(Saved data entries)
☆ ☆ ☆

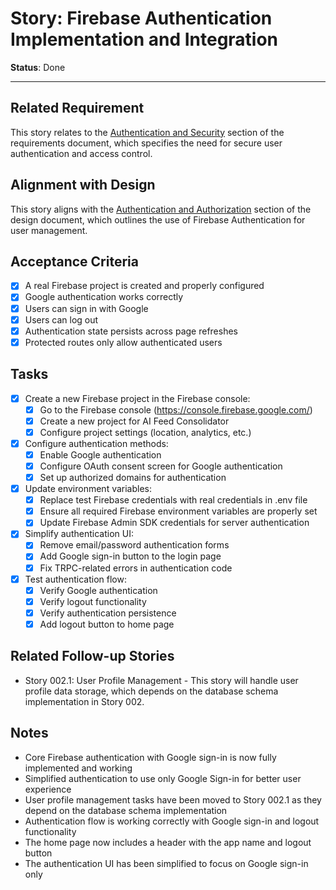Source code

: # Story: Firebase Authentication Implementation and Integration

**Status**: Done

---

## Related Requirement
This story relates to the [Authentication and Security](../requirements.md#authentication-and-security) section of the requirements document, which specifies the need for secure user authentication and access control.

## Alignment with Design
This story aligns with the [Authentication and Authorization](../design.md#authentication-and-authorization) section of the design document, which outlines the use of Firebase Authentication for user management.

## Acceptance Criteria
- [x] A real Firebase project is created and properly configured
- [x] Google authentication works correctly
- [x] Users can sign in with Google
- [x] Users can log out
- [x] Authentication state persists across page refreshes
- [x] Protected routes only allow authenticated users

## Tasks
- [x] Create a new Firebase project in the Firebase console:
  - [x] Go to the Firebase console (https://console.firebase.google.com/)
  - [x] Create a new project for AI Feed Consolidator
  - [x] Configure project settings (location, analytics, etc.)
- [x] Configure authentication methods:
  - [x] Enable Google authentication
  - [x] Configure OAuth consent screen for Google authentication
  - [x] Set up authorized domains for authentication
- [x] Update environment variables:
  - [x] Replace test Firebase credentials with real credentials in .env file
  - [x] Ensure all required Firebase environment variables are properly set
  - [x] Update Firebase Admin SDK credentials for server authentication
- [x] Simplify authentication UI:
  - [x] Remove email/password authentication forms
  - [x] Add Google sign-in button to the login page
  - [x] Fix TRPC-related errors in authentication code
- [x] Test authentication flow:
  - [x] Verify Google authentication
  - [x] Verify logout functionality
  - [x] Verify authentication persistence
  - [x] Add logout button to home page

## Related Follow-up Stories
- Story 002.1: User Profile Management - This story will handle user profile data storage, which depends on the database schema implementation in Story 002.

## Notes
- Core Firebase authentication with Google sign-in is now fully implemented and working
- Simplified authentication to use only Google Sign-in for better user experience
- User profile management tasks have been moved to Story 002.1 as they depend on the database schema implementation
- Authentication flow is working correctly with Google sign-in and logout functionality
- The home page now includes a header with the app name and logout button
- The authentication UI has been simplified to focus on Google sign-in only 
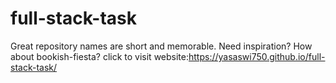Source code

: # full-stack-task
Great repository names are short and memorable. Need inspiration? How about bookish-fiesta?
click to visit website:https://yasaswi750.github.io/full-stack-task/
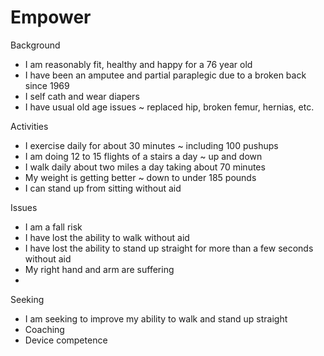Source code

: # Empower

Background

* I am reasonably fit, healthy and happy for a 76 year old
* I have been an amputee and partial paraplegic due to a broken back since 1969
* I self cath and wear diapers
* I have usual old age issues ~ replaced hip, broken femur, hernias, etc.

Activities

* I exercise daily for about 30 minutes ~ including 100 pushups
* I am doing 12 to 15 flights of a stairs a day ~ up and down
* I walk daily about two miles a day taking about 70 minutes
* My weight is getting better ~ down to under 185 pounds
* I can stand up from sitting without aid

Issues

* I am a fall risk
* I have lost the ability to walk without aid
* I have lost the ability to stand up straight for more than a few seconds without aid
* My right hand and arm are suffering
*

Seeking

* I am seeking to improve my ability to walk and stand up straight
* Coaching
* Device competence


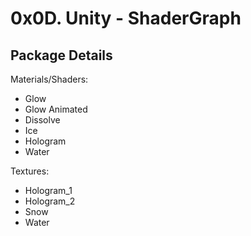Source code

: # 0x0D. Unity - ShaderGraph

## Package Details

Materials/Shaders:

- Glow
- Glow Animated
- Dissolve
- Ice
- Hologram
- Water

Textures:

- Hologram_1
- Hologram_2
- Snow
- Water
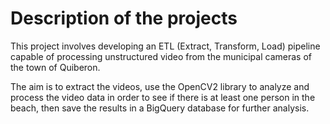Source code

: # Description of the projects


This project involves developing an ETL (Extract, Transform, Load) pipeline capable of processing unstructured video from the municipal cameras of the town of Quiberon.

The aim is to extract the videos, use the OpenCV2 library to analyze and process the video data in order to see if there is at least one person in the beach, then save the results in a BigQuery database for further analysis.


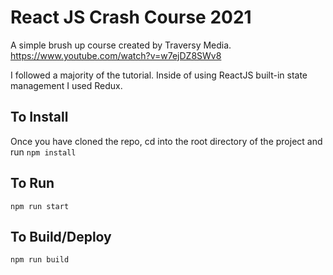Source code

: # React JS Crash Course 2021

A simple brush up course created by Traversy Media.
https://www.youtube.com/watch?v=w7ejDZ8SWv8

I followed a majority of the tutorial. 
Inside of using ReactJS built-in state management I used Redux.

## To Install
Once you have cloned the repo, cd into the root directory of the project and run
`npm install`

## To Run
`npm run start`

## To Build/Deploy
`npm run build`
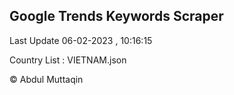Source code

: 

## Google Trends Keywords Scraper 
 
Last Update 06-02-2023 , 10:16:15

Country List :
VIETNAM.json



© Abdul Muttaqin 
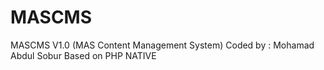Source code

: # MASCMS
MASCMS V1.0 (MAS Content Management System) Coded by : Mohamad Abdul Sobur Based on PHP NATIVE
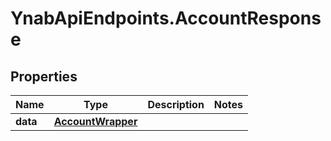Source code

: # YnabApiEndpoints.AccountResponse

## Properties
Name | Type | Description | Notes
------------ | ------------- | ------------- | -------------
**data** | [**AccountWrapper**](AccountWrapper.md) |  | 


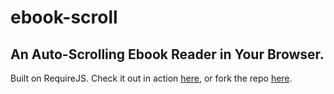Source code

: # ebook-scroll

## An Auto-Scrolling Ebook Reader in Your Browser.

Built on RequireJS. Check it out in action [here](http://mzmm56.github.io/ebook-scroll/dist/), or fork the repo [here](https://github.com/mzmm56/ebook-scroll/tree/master).
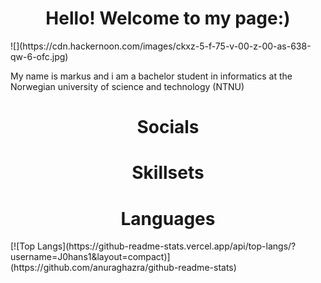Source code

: <h1 align="center">Hello! Welcome to my page:)</h1>
![](https://cdn.hackernoon.com/images/ckxz-5-f-75-v-00-z-00-as-638-qw-6-ofc.jpg)

<p>My name is markus and i am a bachelor student in informatics at the Norwegian university of science and technology (NTNU)</p>
<p></p>

<h1 align="center">Socials</h1>

<h1 align="center">Skillsets</h1>

<h1 align="center">Languages</h1>
[![Top Langs](https://github-readme-stats.vercel.app/api/top-langs/?username=J0hans1&layout=compact)](https://github.com/anuraghazra/github-readme-stats)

☆ ☆ ☆

#### [TASK STATEMENT]
Each line of the entries that contains the word "video" should be listed.

#### [ANSWER BOX]
This project involves developing an ETL (Extract, Transform, Load) pipeline capable of processing unstructured video from the municipal cameras of the town of Quiberon.
The aim is to extract the videos, use the OpenCV2 library to analyze and process the video data in order to see if there is at least one person in the beach, then save the results in a BigQuery database for further analysis.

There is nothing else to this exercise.